July 06, 2006


Underwater to Get Out of the Rain: A Love Affair with the Sea. By Trevor Norton. Da Capo. $25.

     Trevor Norton is too clever by half.  A delightful raconteur and an accomplished scientist, he imbues every page of this memoir with his own quite charming personality.  There is a lot of science here, too – Norton is professor of marine biology at the University of Liverpool and director of the Port Erin Marine Laboratory on the Isle of Man – but Norton presents it so charmingly that what one learns, one learns almost in spite of oneself.

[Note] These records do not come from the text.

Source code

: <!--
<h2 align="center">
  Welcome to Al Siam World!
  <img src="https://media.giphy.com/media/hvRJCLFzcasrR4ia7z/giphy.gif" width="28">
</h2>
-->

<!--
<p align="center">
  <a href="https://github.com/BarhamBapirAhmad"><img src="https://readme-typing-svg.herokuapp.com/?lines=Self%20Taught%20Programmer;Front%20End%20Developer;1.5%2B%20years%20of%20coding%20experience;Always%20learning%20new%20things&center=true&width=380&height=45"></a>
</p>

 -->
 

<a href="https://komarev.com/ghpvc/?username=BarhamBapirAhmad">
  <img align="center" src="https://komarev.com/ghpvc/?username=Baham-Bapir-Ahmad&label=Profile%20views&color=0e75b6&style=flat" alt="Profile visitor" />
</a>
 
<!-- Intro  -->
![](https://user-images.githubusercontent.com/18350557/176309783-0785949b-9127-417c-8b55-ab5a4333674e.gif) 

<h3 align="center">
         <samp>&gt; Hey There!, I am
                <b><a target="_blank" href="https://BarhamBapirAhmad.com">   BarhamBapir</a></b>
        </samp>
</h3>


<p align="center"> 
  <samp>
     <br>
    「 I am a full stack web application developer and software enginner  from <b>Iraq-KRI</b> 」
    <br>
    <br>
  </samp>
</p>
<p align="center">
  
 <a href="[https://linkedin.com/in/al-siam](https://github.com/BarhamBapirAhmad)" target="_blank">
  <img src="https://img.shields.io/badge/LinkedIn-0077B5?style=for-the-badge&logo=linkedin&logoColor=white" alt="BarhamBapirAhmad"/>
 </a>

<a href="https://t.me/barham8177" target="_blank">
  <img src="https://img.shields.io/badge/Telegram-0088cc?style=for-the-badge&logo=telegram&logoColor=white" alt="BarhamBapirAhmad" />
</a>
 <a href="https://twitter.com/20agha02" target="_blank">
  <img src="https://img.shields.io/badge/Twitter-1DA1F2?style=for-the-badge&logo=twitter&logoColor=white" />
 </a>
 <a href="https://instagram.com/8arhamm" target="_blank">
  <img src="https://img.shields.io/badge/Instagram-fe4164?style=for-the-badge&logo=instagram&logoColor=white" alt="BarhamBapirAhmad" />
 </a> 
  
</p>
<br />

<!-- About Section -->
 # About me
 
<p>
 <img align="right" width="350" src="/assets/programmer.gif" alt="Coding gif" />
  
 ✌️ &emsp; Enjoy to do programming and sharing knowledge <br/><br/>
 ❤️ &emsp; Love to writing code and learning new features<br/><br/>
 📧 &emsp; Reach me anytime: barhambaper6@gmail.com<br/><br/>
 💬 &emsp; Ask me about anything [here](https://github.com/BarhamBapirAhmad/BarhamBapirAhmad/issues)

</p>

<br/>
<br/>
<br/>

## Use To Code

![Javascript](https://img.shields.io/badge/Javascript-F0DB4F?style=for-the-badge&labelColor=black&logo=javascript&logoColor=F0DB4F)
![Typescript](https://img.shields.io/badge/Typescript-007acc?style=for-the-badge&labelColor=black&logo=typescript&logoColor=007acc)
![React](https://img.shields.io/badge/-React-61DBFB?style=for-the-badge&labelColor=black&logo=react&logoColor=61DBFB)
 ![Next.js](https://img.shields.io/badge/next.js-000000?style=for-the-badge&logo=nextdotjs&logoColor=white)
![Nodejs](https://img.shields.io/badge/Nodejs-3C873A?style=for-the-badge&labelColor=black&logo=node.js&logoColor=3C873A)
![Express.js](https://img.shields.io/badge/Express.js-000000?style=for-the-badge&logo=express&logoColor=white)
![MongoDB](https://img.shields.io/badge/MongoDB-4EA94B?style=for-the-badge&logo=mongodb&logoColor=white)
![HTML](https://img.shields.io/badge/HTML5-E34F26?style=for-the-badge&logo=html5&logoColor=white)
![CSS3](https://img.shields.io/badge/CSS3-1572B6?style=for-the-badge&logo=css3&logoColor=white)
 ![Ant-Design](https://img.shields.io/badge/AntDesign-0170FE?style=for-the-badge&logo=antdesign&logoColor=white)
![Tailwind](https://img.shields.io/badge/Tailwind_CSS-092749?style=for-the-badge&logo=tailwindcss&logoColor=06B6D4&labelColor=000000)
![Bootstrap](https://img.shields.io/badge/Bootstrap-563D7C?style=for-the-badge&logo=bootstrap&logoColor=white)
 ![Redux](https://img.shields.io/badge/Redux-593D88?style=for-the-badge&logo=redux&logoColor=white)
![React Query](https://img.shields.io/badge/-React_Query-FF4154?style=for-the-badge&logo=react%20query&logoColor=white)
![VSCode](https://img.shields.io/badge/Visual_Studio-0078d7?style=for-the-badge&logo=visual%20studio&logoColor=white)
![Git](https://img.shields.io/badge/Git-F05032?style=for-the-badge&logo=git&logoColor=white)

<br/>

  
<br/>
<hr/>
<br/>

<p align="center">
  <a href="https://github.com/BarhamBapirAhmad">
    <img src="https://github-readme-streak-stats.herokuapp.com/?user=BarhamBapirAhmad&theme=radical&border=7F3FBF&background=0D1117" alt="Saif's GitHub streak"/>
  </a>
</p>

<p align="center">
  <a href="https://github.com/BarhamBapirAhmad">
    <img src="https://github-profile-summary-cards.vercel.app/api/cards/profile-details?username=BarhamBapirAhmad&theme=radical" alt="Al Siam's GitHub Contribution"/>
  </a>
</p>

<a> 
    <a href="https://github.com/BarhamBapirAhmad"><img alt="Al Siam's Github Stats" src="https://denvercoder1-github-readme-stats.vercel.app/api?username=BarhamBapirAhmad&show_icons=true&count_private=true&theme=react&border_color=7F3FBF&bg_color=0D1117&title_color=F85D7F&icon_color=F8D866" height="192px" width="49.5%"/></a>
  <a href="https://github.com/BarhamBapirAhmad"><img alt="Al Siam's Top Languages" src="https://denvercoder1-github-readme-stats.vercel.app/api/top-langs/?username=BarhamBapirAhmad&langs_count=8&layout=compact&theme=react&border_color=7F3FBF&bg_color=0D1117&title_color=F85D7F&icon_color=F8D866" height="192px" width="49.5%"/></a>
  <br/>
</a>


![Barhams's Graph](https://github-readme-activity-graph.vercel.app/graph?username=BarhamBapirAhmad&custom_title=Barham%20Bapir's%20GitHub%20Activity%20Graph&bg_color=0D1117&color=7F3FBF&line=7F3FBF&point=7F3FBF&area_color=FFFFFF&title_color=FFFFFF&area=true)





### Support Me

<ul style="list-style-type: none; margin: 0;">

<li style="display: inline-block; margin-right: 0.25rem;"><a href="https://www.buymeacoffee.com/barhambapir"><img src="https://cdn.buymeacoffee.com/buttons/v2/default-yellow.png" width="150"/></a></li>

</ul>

     Yet the highly chatty and very British style here will not be to all tastes, certainly not all American tastes.  Sometimes Norton talks around a subject while talking of it: “A sponge is the least pretentious of beasts.  It never seeks to impress.  It is just a cushion of catacombs lined with microscopic whips to keep its internal currents on the move.  The sponge’s interior is as labyrinthine as a grand hotel, with all its corridors crowded with tiny sheltering crustaceans that filch morsels from the flow.”  At other times, he takes a relatively matter-of-fact subject and goes out of its way to render it exceptional – and at these times he is British to the core: “Miraculously, we were almost unscathed [after a traffic accident].  But Bunny’s Triumph looked like Bonnie and Clyde’s bullet-riddled Buick.  The windscreen had gone, the bonnet was concertinaed and the saloon a colander.  To our amazement, when we extricated it from beneath the truck and pulled out the wings, the wheels still turned and the engine worked.”

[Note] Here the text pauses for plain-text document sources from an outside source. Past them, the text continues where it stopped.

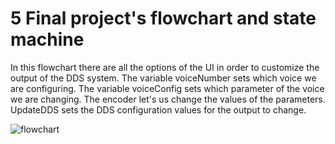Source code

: # 5 Final project's flowchart and state machine

 In this flowchart there are all the options of the UI in order to customize the output of the DDS system. The variable voiceNumber sets which voice we are configuring. The variable voiceConfig sets which parameter of the voice we are changing. The encoder let's us change the values of the parameters. UpdateDDS sets the DDS configuration values for the output to change.

![flowchart](https://i.imgur.com/a8LgEz0.png)
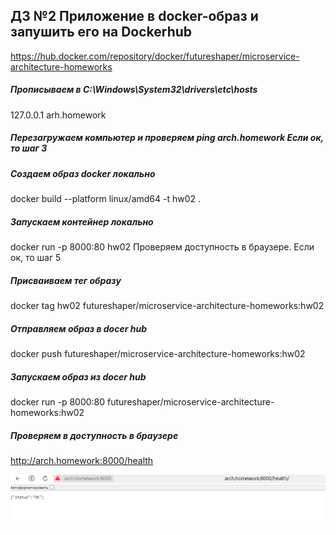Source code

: ## ДЗ №2 Приложение в docker-образ и запушить его на Dockerhub
https://hub.docker.com/repository/docker/futureshaper/microservice-architecture-homeworks

##### Прописываем в C:\Windows\System32\drivers\etc\hosts 
127.0.0.1 arh.homework
##### Перезагружаем компьютер и проверяем ping arch.homework Если ок, то шаг 3
##### Создаем образ docker локально 
docker build --platform linux/amd64 -t hw02 .
##### Запускаем контейнер локально 
docker run -p 8000:80 hw02 Проверяем доступность в браузере. Если ок, то шаг 5
##### Присваиваем тег образу 
docker tag hw02 futureshaper/microservice-architecture-homeworks:hw02
##### Отправляем образ в docer hub    
docker push futureshaper/microservice-architecture-homeworks:hw02
##### Запускаем образ из docer hub    
docker run -p 8000:80 futureshaper/microservice-architecture-homeworks:hw02
##### Проверяем в доступность в браузере
http://arch.homework:8000/health 

![img_01.png](img_01.png)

     Then there are Norton’s ruminations on his lifelong love of the sea and its creatures: “The explorer’s (and the author’s) dilemma is that, just as a rose petal is bruised by handling, entire living communities are vulnerable to the touch of humans.  If we celebrate the beauty of a reef or a lagoon, we expose it to the dangers of excessive admiration.  Nature thrives best on neglect.”  And there are the anecdotes – many, many anecdotes – about science and scientists.  For example, there is one about a zoologist, Alan Stephenson, who wrote a classic book on British sea anemones “adorned by beautiful paintings of them and delightful vignettes of a naked sea nymph prancing in the surf and reclining on rocks.  The nymph is clearly his wife Anne.  Librarians at his university had inked out these vignettes in case she induced a prurient interest in anemones.”  This chapter ends with Norton’s own rendition of a Stephenson painting, showing – yes – a naked nymph lying on rocks on the seashore.  (It should be said that Norton’s many drawings are one of this book’s unalloyed pleasures.)

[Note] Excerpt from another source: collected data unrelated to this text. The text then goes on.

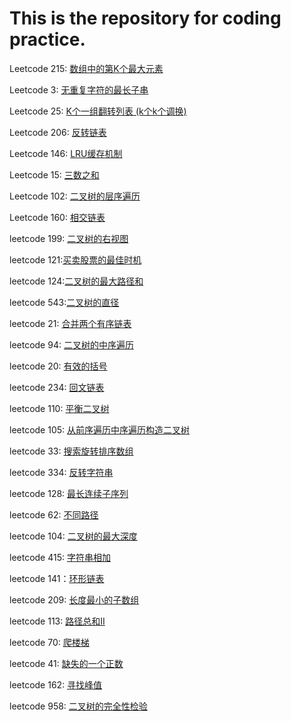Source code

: # This is the repository for coding practice.
Leetcode 215: [数组中的第K个最大元素](https://github.com/azpeteryang/coding-interview/blob/master/215.%E6%95%B0%E7%BB%84%E4%B8%AD%E7%AC%AC%E4%B8%AA%E6%9C%80%E5%A4%A7%E5%85%83%E7%B4%A0.md)                  

Leetcode 3: [无重复字符的最长子串](https://github.com/azpeteryang/coding-interview/blob/master/3.%E6%97%A0%E9%87%8D%E5%A4%8D%E5%AD%97%E7%AC%A6%E7%9A%84%E6%9C%80%E9%95%BF%E5%AD%90%E4%B8%B2.md)     

Leetcode 25: [K个一组翻转列表   (k个k个调换)](https://github.com/azpeteryang/coding-interview/blob/master/25.K%E4%B8%AA%E4%B8%80%E7%BB%84%E7%BF%BB%E8%BD%AC%E9%93%BE%E8%A1%A8.md)   

Leetcode 206: [反转链表](https://github.com/azpeteryang/coding-interview/blob/master/206.%E5%8F%8D%E8%BD%AC%E9%93%BE%E8%A1%A8.md)       

Leetcode 146: [LRU缓存机制](https://github.com/azpeteryang/coding-interview/blob/master/146:%20LRU%E7%BC%93%E5%AD%98%E6%9C%BA%E5%88%B6.md)       

Leetcode 15: [三数之和](https://github.com/azpeteryang/coding-interview/blob/master/15:%20%E4%B8%89%E6%95%B0%E4%B9%8B%E5%92%8C.md)       

Leetcode 102: [二叉树的层序遍历](https://github.com/azpeteryang/coding-interview/blob/master/Leetcode%20102:%20%E4%BA%8C%E5%8F%89%E6%A0%91%E7%9A%84%E5%B1%82%E5%BA%8F%E9%81%8D%E5%8E%86.md)       

Leetcode 160: [相交链表](https://github.com/azpeteryang/coding-interview/blob/master/Leetcode%20160:%20%E7%9B%B8%E4%BA%A4%E9%93%BE%E8%A1%A8.md)       

leetcode 199: [二叉树的右视图](https://github.com/azpeteryang/coding-interview/blob/master/leetcode%20199:%20%E4%BA%8C%E5%8F%89%E6%A0%91%E7%9A%84%E5%8F%B3%E8%A7%86%E5%9B%BE.md)         

leetcode 121:[买卖股票的最佳时机](https://github.com/azpeteryang/coding-interview/blob/master/leetcode%20121:%E4%B9%B0%E5%8D%96%E8%82%A1%E7%A5%A8%E7%9A%84%E6%9C%80%E4%BD%B3%E6%97%B6%E6%9C%BA.md)        

leetcode 124:[二叉树的最大路径和](https://github.com/azpeteryang/coding-interview/blob/master/leetcode%20124:%E4%BA%8C%E5%8F%89%E6%A0%91%E7%9A%84%E6%9C%80%E5%A4%A7%E8%B7%AF%E5%BE%84%E5%92%8C.md)         

leetcode 543:[二叉树的直径](https://github.com/azpeteryang/coding-interview/blob/master/leetcode%20543:%E4%BA%8C%E5%8F%89%E6%A0%91%E7%9A%84%E7%9B%B4%E5%BE%84.md)         

leetcode 21: [合并两个有序链表](https://github.com/azpeteryang/coding-interview/blob/master/leetcode%2021:%20%E5%90%88%E5%B9%B6%E4%B8%A4%E4%B8%AA%E6%9C%89%E5%BA%8F%E9%93%BE%E8%A1%A8.md)         

leetcode 94: [二叉树的中序遍历](https://github.com/azpeteryang/coding-interview/blob/master/leetcode%2094:%20%E4%BA%8C%E5%8F%89%E6%A0%91%E7%9A%84%E4%B8%AD%E5%BA%8F%E9%81%8D%E5%8E%86.md)       

leetcode 20: [有效的括号](https://github.com/azpeteryang/coding-interview/blob/master/leetcode%2020:%20%E6%9C%89%E6%95%88%E7%9A%84%E6%8B%AC%E5%8F%B7.md)            

leetcode 234: [回文链表]()             

leetcode 110: [平衡二叉树]()            

leetcode 105: [从前序遍历中序遍历构造二叉树]()          

leetcode 33: [搜索旋转排序数组]()             

leetcode 334: [反转字符串]()             

leetcode 128: [最长连续子序列]()       

leetcode 62: [不同路径]()             

leetcode 104: [二叉树的最大深度]()       

leetcode 415: [字符串相加]()       

leetcode 141：[环形链表]()            

leetcode 209: [长度最小的子数组]()       

leetcode 113: [路径总和II]() 

leetcode 70: [爬楼梯]()    

leetcode 41: [缺失的一个正数]()       

leetcode 162: [寻找峰值]()     

leetcode 958: [二叉树的完全性检验]()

     This is a very rich book, multilayered and multifaceted, but it does have the flaw of the discursive: it is hard to say where Norton will go next (each chapter begins with both a title and a location, and there are many locations), or why he goes to one place or another at any particular time.  The feeling of the book is that of a lengthy monologue by a learned fellow who is perhaps a bit over-full of himself, who has been to many places and seen many things and tells his tales entertainingly – but tends to go on a bit and be somewhat oblivious to his audience’s reactions.  Norton’s memoir is a great deal of fun in small doses, though anyone seeking narrative sweep, cohesiveness or a fully articulated point of view will be happier reading something else.